> **WORK REQUEST**: If a line in the following entries holds the string "anon", include it in the tally. State the total and nothing further.

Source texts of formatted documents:

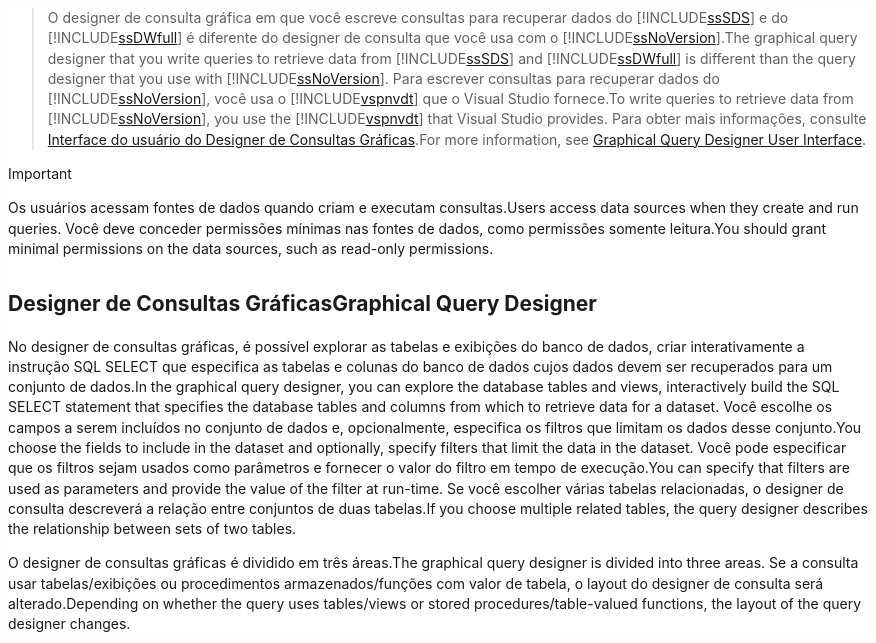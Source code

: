 >  <span data-ttu-id="ccacf-107">O designer de consulta gráfica em que você escreve consultas para recuperar dados do [!INCLUDE[ssSDS](../includes/sssds-md.md)] e do [!INCLUDE[ssDWfull](../includes/ssdwfull-md.md)] é diferente do designer de consulta que você usa com o [!INCLUDE[ssNoVersion](../includes/ssnoversion-md.md)].</span><span class="sxs-lookup"><span data-stu-id="ccacf-107">The graphical query designer that you write queries to retrieve data from [!INCLUDE[ssSDS](../includes/sssds-md.md)] and [!INCLUDE[ssDWfull](../includes/ssdwfull-md.md)] is different than the query designer that you use with [!INCLUDE[ssNoVersion](../includes/ssnoversion-md.md)].</span></span> <span data-ttu-id="ccacf-108">Para escrever consultas para recuperar dados do [!INCLUDE[ssNoVersion](../includes/ssnoversion-md.md)], você usa o [!INCLUDE[vspnvdt](../includes/vspnvdt-md.md)] que o Visual Studio fornece.</span><span class="sxs-lookup"><span data-stu-id="ccacf-108">To write queries to retrieve data from [!INCLUDE[ssNoVersion](../includes/ssnoversion-md.md)], you use the [!INCLUDE[vspnvdt](../includes/vspnvdt-md.md)] that Visual Studio provides.</span></span> <span data-ttu-id="ccacf-109">Para obter mais informações, consulte [Interface do usuário do Designer de Consultas Gráficas](report-data/graphical-query-designer-user-interface.md).</span><span class="sxs-lookup"><span data-stu-id="ccacf-109">For more information, see [Graphical Query Designer User Interface](report-data/graphical-query-designer-user-interface.md).</span></span>  
  
> [!IMPORTANT]  
>  <span data-ttu-id="ccacf-110">Os usuários acessam fontes de dados quando criam e executam consultas.</span><span class="sxs-lookup"><span data-stu-id="ccacf-110">Users access data sources when they create and run queries.</span></span> <span data-ttu-id="ccacf-111">Você deve conceder permissões mínimas nas fontes de dados, como permissões somente leitura.</span><span class="sxs-lookup"><span data-stu-id="ccacf-111">You should grant minimal permissions on the data sources, such as read-only permissions.</span></span>  
  
## <a name="graphical-query-designer"></a><span data-ttu-id="ccacf-112">Designer de Consultas Gráficas</span><span class="sxs-lookup"><span data-stu-id="ccacf-112">Graphical Query Designer</span></span>  
 <span data-ttu-id="ccacf-113">No designer de consultas gráficas, é possível explorar as tabelas e exibições do banco de dados, criar interativamente a instrução SQL SELECT que especifica as tabelas e colunas do banco de dados cujos dados devem ser recuperados para um conjunto de dados.</span><span class="sxs-lookup"><span data-stu-id="ccacf-113">In the graphical query designer, you can explore the database tables and views, interactively build the SQL SELECT statement that specifies the database tables and columns from which to retrieve data for a dataset.</span></span> <span data-ttu-id="ccacf-114">Você escolhe os campos a serem incluídos no conjunto de dados e, opcionalmente, especifica os filtros que limitam os dados desse conjunto.</span><span class="sxs-lookup"><span data-stu-id="ccacf-114">You choose the fields to include in the dataset and optionally, specify filters that limit the data in the dataset.</span></span> <span data-ttu-id="ccacf-115">Você pode especificar que os filtros sejam usados como parâmetros e fornecer o valor do filtro em tempo de execução.</span><span class="sxs-lookup"><span data-stu-id="ccacf-115">You can specify that filters are used as parameters and provide the value of the filter at run-time.</span></span> <span data-ttu-id="ccacf-116">Se você escolher várias tabelas relacionadas, o designer de consulta descreverá a relação entre conjuntos de duas tabelas.</span><span class="sxs-lookup"><span data-stu-id="ccacf-116">If you choose multiple related tables, the query designer describes the relationship between sets of two tables.</span></span>  
  
 <span data-ttu-id="ccacf-117">O designer de consultas gráficas é dividido em três áreas.</span><span class="sxs-lookup"><span data-stu-id="ccacf-117">The graphical query designer is divided into three areas.</span></span> <span data-ttu-id="ccacf-118">Se a consulta usar tabelas/exibições ou procedimentos armazenados/funções com valor de tabela, o layout do designer de consulta será alterado.</span><span class="sxs-lookup"><span data-stu-id="ccacf-118">Depending on whether the query uses tables/views or stored procedures/table-valued functions, the layout of the query designer changes.</span></span>  
  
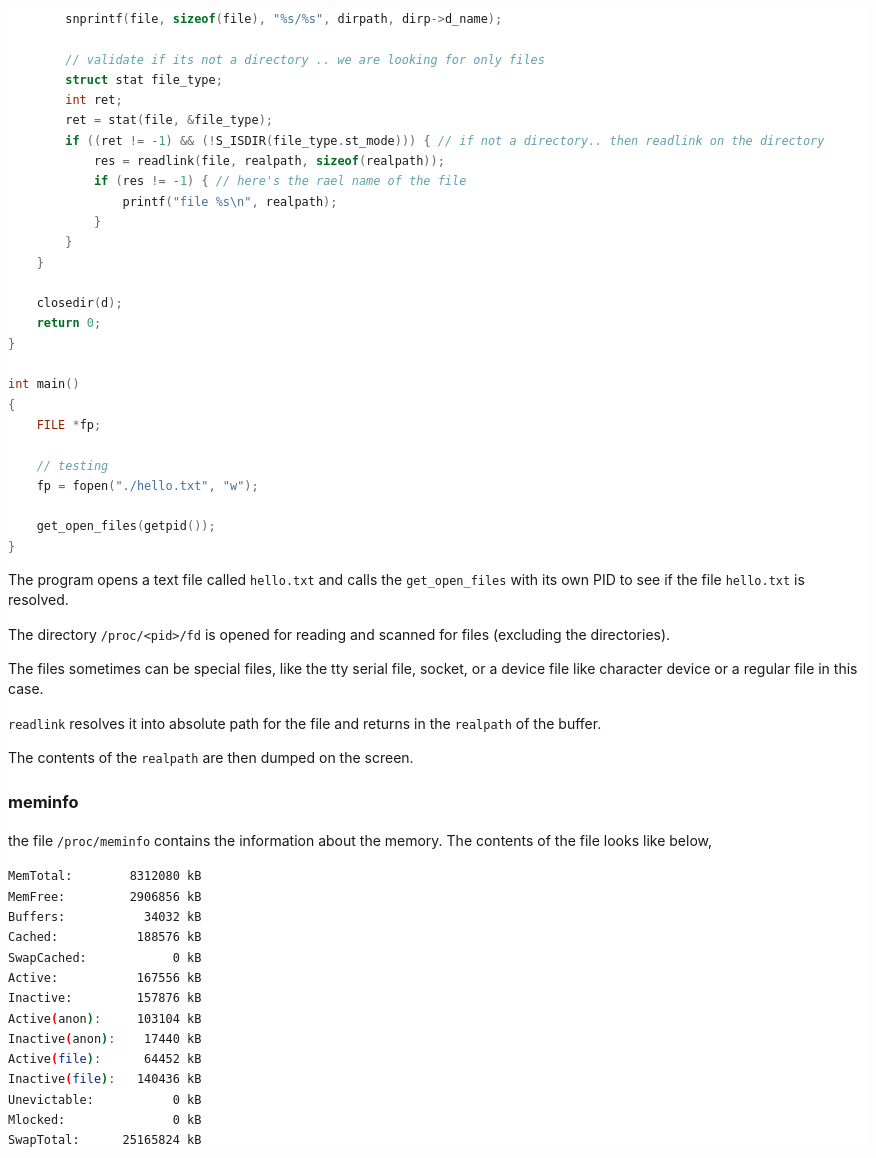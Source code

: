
 ```c
        snprintf(file, sizeof(file), "%s/%s", dirpath, dirp->d_name);

        // validate if its not a directory .. we are looking for only files
        struct stat file_type;
        int ret;
        ret = stat(file, &file_type);
        if ((ret != -1) && (!S_ISDIR(file_type.st_mode))) { // if not a directory.. then readlink on the directory
            res = readlink(file, realpath, sizeof(realpath));
            if (res != -1) { // here's the rael name of the file
                printf("file %s\n", realpath);
            }
        }
    }

    closedir(d);
    return 0;
}

int main()
{
    FILE *fp;

    // testing
    fp = fopen("./hello.txt", "w");

    get_open_files(getpid());
}


```

The program opens a text file called `hello.txt` and calls the `get_open_files` with its own PID to see if the file `hello.txt` is resolved.

The directory `/proc/<pid>/fd` is opened for reading and scanned for files (excluding the directories).

The files sometimes can be special files, like the tty serial file, socket, or a device file like character device or a regular file in this case.

`readlink` resolves it into absolute path for the file and returns in the `realpath` of the buffer.

The contents of the `realpath` are then dumped on the screen.


### meminfo

the file `/proc/meminfo` contains the information about the memory. The contents of the file looks like below,

```bash
MemTotal:        8312080 kB
MemFree:         2906856 kB
Buffers:           34032 kB
Cached:           188576 kB
SwapCached:            0 kB
Active:           167556 kB
Inactive:         157876 kB
Active(anon):     103104 kB
Inactive(anon):    17440 kB
Active(file):      64452 kB
Inactive(file):   140436 kB
Unevictable:           0 kB
Mlocked:               0 kB
SwapTotal:      25165824 kB
```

> **COMPLETED TASK**: 2